Exercise objective: Before printing, remove every picture; then print the lines below exactly, from the first line through the line containing "By default it".

Dataset:

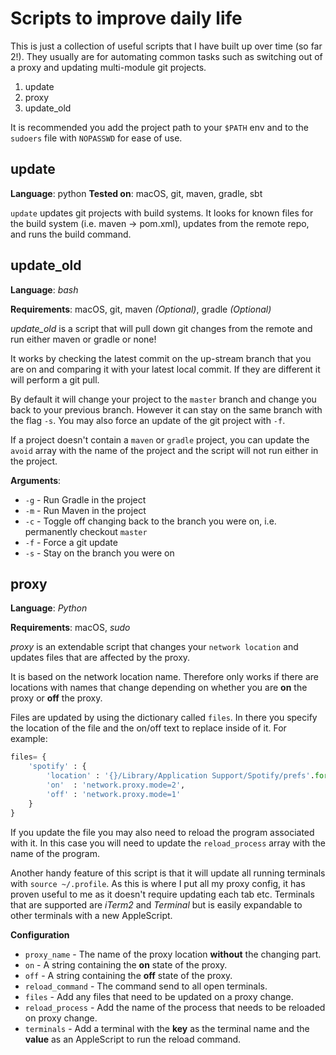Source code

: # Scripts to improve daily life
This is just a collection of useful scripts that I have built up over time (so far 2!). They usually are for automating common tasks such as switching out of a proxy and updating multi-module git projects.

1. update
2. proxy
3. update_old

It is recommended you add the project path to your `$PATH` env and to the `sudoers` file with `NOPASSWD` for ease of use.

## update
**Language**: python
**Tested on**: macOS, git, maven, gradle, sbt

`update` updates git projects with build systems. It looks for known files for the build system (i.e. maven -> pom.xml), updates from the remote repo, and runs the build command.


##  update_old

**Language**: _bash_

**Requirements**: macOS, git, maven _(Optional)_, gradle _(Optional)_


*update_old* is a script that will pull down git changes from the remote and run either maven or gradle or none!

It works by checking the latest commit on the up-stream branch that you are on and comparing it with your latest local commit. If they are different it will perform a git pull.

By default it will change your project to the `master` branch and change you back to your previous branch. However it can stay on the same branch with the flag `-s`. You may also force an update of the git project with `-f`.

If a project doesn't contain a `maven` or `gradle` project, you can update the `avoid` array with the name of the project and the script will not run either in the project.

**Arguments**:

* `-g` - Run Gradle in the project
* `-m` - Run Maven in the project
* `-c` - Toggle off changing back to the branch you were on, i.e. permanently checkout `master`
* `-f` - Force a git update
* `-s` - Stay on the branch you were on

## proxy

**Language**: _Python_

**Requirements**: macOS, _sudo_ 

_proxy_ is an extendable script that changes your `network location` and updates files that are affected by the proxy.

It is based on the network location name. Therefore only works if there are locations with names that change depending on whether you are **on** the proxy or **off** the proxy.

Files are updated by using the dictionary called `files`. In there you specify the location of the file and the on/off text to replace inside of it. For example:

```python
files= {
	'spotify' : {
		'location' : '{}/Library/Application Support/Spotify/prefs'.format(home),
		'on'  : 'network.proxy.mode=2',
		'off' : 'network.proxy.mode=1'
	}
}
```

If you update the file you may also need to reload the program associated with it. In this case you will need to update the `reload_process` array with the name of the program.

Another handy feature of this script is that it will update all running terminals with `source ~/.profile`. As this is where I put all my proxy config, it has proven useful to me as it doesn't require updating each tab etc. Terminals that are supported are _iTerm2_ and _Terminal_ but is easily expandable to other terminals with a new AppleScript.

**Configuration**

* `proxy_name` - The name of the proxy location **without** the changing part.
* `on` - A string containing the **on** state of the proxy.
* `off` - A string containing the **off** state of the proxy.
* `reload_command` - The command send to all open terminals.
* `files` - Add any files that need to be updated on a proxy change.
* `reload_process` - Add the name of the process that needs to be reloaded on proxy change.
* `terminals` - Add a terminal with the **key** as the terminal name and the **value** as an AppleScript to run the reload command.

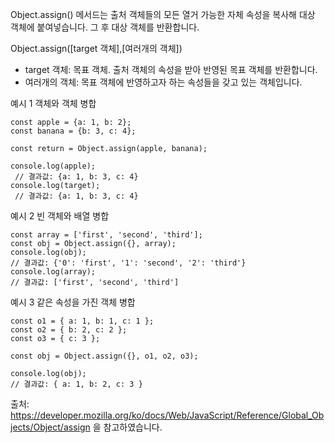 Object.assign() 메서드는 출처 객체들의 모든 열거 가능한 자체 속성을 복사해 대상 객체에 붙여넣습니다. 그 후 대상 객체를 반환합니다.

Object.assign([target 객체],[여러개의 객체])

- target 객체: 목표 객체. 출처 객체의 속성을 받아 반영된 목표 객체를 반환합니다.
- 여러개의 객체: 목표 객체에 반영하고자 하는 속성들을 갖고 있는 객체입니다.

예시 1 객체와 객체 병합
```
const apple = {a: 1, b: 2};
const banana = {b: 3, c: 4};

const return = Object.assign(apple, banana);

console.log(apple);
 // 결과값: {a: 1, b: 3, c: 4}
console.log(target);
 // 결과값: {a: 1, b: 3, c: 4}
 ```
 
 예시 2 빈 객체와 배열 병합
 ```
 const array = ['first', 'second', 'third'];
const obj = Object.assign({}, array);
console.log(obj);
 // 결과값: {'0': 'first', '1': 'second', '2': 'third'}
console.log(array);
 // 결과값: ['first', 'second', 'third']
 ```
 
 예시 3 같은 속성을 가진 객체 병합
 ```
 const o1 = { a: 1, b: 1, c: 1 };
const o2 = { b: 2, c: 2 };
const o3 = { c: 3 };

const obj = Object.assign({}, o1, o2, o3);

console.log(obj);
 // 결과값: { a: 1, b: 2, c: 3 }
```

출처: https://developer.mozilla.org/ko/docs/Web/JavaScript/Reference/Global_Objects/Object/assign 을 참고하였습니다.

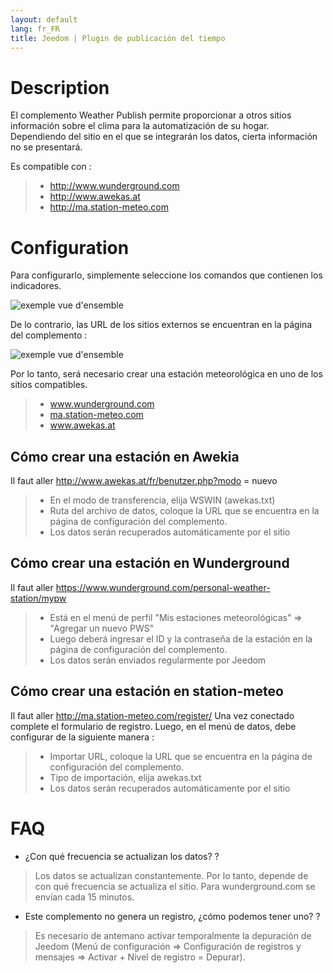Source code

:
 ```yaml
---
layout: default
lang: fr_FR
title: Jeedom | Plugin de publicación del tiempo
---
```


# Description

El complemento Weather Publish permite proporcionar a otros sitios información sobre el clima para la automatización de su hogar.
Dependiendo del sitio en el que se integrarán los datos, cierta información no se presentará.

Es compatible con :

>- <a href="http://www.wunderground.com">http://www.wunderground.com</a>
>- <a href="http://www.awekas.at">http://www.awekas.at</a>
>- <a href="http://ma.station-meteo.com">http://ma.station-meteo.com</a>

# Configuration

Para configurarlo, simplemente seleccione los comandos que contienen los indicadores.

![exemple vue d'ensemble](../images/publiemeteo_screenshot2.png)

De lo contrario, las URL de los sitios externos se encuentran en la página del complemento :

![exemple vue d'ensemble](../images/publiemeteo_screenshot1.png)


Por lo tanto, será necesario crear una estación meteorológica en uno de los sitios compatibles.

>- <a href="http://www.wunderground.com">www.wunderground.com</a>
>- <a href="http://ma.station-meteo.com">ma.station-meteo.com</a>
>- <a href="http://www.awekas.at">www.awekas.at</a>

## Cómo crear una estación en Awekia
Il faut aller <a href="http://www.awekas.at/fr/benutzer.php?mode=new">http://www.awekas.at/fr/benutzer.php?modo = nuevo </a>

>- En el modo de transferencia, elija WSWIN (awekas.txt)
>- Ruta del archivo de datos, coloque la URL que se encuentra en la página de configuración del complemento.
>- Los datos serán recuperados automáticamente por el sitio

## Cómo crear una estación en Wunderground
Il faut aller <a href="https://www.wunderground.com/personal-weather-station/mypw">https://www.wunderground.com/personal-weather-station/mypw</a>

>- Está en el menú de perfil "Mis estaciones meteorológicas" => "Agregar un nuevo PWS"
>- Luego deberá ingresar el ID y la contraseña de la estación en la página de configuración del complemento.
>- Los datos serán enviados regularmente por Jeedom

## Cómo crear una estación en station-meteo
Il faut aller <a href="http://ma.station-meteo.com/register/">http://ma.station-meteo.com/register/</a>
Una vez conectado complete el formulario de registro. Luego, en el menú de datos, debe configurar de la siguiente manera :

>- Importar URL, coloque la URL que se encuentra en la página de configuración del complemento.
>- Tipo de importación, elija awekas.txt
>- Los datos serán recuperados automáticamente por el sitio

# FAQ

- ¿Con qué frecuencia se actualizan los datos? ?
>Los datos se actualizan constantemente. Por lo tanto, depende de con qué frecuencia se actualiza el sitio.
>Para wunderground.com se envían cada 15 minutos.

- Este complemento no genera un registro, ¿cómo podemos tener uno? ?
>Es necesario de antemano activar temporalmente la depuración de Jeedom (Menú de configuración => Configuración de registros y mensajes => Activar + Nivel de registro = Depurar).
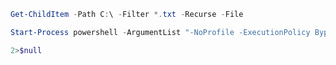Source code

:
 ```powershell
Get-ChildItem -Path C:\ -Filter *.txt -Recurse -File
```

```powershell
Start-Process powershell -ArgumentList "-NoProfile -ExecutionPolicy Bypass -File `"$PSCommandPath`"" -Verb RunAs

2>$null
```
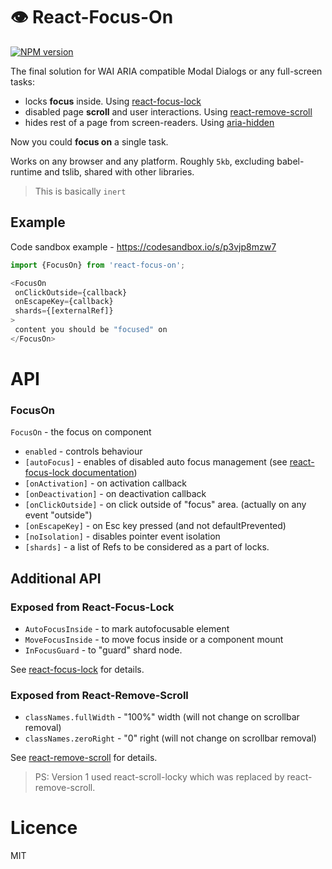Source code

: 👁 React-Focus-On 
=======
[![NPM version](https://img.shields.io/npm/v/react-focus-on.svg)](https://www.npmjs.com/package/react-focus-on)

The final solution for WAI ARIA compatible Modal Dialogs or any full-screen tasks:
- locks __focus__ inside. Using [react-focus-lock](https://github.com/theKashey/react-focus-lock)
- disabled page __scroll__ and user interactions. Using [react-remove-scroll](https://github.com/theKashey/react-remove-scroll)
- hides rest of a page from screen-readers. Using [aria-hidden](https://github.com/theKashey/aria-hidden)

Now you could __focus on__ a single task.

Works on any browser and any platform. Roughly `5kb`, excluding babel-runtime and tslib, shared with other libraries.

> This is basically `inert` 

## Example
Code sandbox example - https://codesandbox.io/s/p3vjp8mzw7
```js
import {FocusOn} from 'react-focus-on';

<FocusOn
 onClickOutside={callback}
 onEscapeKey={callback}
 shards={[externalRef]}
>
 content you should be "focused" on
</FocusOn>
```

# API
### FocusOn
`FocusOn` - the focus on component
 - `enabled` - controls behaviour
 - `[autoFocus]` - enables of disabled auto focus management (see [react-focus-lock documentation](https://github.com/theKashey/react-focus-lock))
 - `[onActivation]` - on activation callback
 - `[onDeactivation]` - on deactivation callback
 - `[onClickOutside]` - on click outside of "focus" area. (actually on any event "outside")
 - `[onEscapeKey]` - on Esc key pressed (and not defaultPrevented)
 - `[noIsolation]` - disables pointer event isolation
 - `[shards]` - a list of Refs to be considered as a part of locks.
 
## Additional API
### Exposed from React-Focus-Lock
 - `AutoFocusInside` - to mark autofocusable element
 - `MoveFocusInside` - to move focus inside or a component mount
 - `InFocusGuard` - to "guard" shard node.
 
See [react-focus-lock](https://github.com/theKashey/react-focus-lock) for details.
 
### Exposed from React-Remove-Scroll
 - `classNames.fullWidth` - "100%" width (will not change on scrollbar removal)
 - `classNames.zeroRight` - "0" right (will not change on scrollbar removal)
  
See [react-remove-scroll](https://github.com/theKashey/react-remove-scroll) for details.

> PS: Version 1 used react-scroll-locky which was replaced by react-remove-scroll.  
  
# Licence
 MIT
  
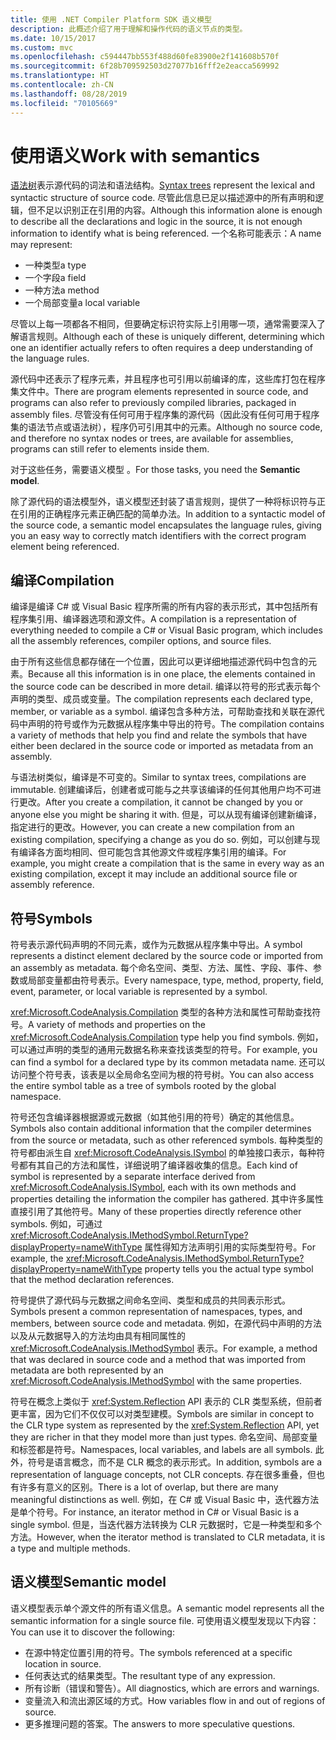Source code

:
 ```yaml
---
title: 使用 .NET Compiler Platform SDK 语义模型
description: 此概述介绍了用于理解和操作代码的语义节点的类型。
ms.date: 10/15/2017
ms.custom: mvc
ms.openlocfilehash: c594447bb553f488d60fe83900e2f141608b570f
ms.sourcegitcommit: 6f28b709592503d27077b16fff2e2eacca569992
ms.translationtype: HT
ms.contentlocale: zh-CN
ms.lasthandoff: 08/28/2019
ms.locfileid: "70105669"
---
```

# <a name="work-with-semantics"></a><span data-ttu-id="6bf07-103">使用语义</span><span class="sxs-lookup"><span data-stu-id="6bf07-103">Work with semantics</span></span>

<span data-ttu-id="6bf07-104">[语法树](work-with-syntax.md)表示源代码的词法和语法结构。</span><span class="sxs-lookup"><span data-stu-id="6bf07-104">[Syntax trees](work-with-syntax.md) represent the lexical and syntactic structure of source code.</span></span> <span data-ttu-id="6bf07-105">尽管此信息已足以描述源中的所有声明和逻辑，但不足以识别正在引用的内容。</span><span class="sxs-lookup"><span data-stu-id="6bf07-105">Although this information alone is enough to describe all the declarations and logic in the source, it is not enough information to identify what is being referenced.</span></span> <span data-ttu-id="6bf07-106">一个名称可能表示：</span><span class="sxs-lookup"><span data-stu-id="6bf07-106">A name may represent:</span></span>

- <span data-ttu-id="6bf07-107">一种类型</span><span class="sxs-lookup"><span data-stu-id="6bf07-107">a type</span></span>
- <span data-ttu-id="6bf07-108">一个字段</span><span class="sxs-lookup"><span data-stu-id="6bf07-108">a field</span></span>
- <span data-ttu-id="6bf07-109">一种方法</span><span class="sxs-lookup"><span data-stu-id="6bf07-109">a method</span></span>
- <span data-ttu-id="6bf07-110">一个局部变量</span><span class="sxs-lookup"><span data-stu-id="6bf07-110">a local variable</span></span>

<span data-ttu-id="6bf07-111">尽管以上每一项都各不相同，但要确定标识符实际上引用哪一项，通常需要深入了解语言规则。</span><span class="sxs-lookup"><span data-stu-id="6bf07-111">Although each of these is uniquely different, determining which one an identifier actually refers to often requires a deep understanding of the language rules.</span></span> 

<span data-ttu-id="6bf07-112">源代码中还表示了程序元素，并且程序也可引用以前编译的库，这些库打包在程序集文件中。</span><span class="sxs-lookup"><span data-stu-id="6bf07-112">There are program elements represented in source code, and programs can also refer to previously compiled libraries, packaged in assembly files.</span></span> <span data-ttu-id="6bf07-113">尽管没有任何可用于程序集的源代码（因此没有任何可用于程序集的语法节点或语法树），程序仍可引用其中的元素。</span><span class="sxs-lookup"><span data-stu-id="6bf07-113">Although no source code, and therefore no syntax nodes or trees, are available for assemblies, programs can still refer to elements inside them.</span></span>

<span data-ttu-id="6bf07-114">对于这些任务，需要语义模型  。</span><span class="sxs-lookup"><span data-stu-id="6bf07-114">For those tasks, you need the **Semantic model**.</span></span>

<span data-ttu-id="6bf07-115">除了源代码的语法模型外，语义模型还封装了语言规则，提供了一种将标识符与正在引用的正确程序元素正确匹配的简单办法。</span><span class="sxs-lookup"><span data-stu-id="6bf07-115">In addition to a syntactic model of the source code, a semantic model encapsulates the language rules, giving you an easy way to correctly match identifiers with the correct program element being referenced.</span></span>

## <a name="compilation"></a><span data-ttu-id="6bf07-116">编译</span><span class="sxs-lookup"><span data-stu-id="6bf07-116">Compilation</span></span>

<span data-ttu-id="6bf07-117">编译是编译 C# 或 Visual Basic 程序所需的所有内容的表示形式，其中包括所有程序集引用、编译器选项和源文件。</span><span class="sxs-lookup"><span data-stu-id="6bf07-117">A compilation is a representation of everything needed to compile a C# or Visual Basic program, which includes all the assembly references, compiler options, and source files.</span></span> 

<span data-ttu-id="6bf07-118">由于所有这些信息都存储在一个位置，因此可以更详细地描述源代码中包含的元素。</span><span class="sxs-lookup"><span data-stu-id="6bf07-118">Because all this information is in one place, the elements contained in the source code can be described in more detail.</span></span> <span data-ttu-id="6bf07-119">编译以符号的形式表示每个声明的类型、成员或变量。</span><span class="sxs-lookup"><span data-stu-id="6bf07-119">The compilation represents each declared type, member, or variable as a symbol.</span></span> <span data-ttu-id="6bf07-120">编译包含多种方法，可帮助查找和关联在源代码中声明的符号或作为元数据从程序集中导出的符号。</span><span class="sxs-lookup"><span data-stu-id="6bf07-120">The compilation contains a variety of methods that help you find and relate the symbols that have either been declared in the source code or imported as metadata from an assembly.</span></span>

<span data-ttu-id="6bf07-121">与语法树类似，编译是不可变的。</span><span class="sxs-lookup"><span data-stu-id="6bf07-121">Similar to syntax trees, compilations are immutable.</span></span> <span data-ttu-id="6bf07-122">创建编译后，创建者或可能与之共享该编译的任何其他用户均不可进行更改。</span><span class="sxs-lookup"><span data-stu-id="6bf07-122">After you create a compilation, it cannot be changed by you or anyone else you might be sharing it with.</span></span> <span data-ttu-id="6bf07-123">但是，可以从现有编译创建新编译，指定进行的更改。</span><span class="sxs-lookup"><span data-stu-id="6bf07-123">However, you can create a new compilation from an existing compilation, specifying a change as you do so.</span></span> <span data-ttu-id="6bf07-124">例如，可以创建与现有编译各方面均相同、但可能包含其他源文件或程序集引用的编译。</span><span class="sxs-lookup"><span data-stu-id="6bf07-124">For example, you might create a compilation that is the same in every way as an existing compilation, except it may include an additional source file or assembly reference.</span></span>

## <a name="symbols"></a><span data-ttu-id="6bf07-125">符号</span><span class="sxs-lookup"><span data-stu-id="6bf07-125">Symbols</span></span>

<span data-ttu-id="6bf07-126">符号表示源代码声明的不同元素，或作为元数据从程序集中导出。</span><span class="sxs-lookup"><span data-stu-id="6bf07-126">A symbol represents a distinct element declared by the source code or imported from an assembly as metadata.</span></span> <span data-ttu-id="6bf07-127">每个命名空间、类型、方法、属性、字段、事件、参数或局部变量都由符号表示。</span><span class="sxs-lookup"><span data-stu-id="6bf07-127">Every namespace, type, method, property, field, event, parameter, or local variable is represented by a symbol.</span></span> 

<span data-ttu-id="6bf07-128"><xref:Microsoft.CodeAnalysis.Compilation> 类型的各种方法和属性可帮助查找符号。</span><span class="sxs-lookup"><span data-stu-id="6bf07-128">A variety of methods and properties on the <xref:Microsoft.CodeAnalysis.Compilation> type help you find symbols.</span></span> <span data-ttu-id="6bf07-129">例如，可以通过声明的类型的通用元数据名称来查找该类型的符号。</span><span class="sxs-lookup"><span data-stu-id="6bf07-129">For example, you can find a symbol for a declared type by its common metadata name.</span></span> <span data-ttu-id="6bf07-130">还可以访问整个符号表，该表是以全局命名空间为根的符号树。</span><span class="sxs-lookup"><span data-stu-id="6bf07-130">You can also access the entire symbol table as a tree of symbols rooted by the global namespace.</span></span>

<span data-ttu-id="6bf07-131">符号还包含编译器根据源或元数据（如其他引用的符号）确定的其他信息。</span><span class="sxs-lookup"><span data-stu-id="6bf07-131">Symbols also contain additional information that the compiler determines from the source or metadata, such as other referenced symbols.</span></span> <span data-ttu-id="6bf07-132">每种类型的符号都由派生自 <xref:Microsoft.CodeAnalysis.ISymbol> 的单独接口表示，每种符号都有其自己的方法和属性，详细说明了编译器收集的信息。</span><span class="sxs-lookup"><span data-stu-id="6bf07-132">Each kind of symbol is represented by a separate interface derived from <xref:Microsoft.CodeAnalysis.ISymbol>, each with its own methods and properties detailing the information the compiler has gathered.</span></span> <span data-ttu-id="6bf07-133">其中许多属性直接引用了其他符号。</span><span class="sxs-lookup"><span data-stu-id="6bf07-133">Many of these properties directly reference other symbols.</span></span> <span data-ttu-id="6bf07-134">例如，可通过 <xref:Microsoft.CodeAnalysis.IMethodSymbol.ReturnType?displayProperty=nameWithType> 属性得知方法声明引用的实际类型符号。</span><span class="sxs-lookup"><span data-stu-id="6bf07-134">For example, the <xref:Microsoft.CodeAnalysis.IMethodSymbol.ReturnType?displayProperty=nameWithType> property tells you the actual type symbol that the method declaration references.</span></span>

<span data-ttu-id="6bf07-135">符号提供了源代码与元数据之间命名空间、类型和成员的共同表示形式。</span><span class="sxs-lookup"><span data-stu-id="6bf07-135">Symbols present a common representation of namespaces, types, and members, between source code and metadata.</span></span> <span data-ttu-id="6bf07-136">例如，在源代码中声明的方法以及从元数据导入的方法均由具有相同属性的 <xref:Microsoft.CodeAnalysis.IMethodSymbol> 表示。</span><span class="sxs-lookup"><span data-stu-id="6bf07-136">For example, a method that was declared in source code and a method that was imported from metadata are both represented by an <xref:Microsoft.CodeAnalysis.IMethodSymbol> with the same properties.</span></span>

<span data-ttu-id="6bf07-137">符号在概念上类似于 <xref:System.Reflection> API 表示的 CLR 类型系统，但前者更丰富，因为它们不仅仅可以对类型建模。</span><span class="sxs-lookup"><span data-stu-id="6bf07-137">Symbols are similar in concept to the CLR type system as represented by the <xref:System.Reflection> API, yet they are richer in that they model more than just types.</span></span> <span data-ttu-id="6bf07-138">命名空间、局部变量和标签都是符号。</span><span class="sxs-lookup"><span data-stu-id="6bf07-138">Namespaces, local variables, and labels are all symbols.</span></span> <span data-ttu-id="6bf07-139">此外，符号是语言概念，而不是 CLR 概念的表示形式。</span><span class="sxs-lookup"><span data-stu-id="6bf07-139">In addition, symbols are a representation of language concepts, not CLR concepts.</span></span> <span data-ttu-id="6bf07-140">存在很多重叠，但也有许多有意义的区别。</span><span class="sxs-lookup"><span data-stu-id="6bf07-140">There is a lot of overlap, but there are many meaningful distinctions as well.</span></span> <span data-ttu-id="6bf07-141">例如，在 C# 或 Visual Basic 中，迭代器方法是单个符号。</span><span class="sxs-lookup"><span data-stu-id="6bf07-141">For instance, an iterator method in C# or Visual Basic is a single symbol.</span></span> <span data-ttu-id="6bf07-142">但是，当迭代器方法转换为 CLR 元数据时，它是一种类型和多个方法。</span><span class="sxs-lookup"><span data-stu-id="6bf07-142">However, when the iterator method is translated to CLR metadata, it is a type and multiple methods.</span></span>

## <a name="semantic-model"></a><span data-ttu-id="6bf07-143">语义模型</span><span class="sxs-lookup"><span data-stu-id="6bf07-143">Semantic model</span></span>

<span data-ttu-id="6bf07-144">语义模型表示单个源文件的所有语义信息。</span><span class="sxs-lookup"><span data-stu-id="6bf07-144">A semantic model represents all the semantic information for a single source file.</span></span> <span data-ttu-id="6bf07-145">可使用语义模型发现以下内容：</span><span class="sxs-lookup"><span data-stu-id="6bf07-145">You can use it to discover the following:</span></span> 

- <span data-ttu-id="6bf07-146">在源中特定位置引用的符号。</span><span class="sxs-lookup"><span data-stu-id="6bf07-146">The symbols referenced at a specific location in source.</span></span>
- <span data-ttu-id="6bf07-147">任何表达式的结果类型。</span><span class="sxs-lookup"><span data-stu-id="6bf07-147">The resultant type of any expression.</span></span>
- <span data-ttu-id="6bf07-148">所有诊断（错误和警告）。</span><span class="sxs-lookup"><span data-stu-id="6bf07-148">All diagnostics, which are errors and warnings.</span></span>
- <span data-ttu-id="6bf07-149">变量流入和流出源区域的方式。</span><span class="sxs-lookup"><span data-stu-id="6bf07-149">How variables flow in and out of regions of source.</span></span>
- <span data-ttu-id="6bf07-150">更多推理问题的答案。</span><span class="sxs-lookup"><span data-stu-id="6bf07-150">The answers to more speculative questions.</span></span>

Finished exercise:
Source code

: # Scripts to improve daily life
This is just a collection of useful scripts that I have built up over time (so far 2!). They usually are for automating common tasks such as switching out of a proxy and updating multi-module git projects.

1. update
2. proxy
3. update_old

It is recommended you add the project path to your `$PATH` env and to the `sudoers` file with `NOPASSWD` for ease of use.

## update
**Language**: python
**Tested on**: macOS, git, maven, gradle, sbt

`update` updates git projects with build systems. It looks for known files for the build system (i.e. maven -> pom.xml), updates from the remote repo, and runs the build command.


##  update_old

**Language**: _bash_

**Requirements**: macOS, git, maven _(Optional)_, gradle _(Optional)_


*update_old* is a script that will pull down git changes from the remote and run either maven or gradle or none!

It works by checking the latest commit on the up-stream branch that you are on and comparing it with your latest local commit. If they are different it will perform a git pull.

By default it will change your project to the `master` branch and change you back to your previous branch. However it can stay on the same branch with the flag `-s`. You may also force an update of the git project with `-f`.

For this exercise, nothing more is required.